:: TASK INPUTS ::
------------------------------------------------------------
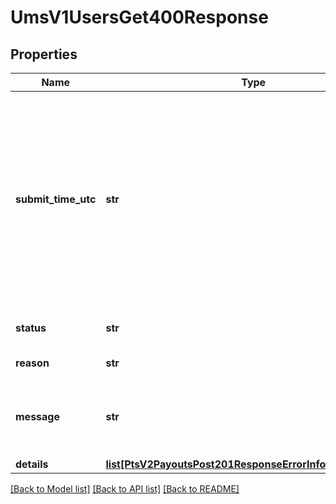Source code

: # UmsV1UsersGet400Response

## Properties
Name | Type | Description | Notes
------------ | ------------- | ------------- | -------------
**submit_time_utc** | **str** | Time of request in UTC. &#x60;Format: YYYY-MM-DDThh:mm:ssZ&#x60;  Example 2016-08-11T22:47:57Z equals August 11, 2016, at 22:47:57 (10:47:57 p.m.). The T separates the date and the time. The Z indicates UTC.  | [optional] 
**status** | **str** | The status of the submitted transaction. | [optional] 
**reason** | **str** | The reason of the status.  | [optional] 
**message** | **str** | The detail message related to the status and reason listed above. | [optional] 
**details** | [**list[PtsV2PayoutsPost201ResponseErrorInformationDetails]**](PtsV2PayoutsPost201ResponseErrorInformationDetails.md) |  | [optional] 

[[Back to Model list]](../README.md#documentation-for-models) [[Back to API list]](../README.md#documentation-for-api-endpoints) [[Back to README]](../README.md)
------------------------------------------------------------
:: PROMPT ::
Reply with every line of the listing that has the string "optional".

:: RESULT ::
**submit_time_utc** | **str** | Time of request in UTC. &#x60;Format: YYYY-MM-DDThh:mm:ssZ&#x60;  Example 2016-08-11T22:47:57Z equals August 11, 2016, at 22:47:57 (10:47:57 p.m.). The T separates the date and the time. The Z indicates UTC.  | [optional] 
**status** | **str** | The status of the submitted transaction. | [optional] 
**reason** | **str** | The reason of the status.  | [optional] 
**message** | **str** | The detail message related to the status and reason listed above. | [optional] 
**details** | [**list[PtsV2PayoutsPost201ResponseErrorInformationDetails]**](PtsV2PayoutsPost201ResponseErrorInformationDetails.md) |  | [optional] 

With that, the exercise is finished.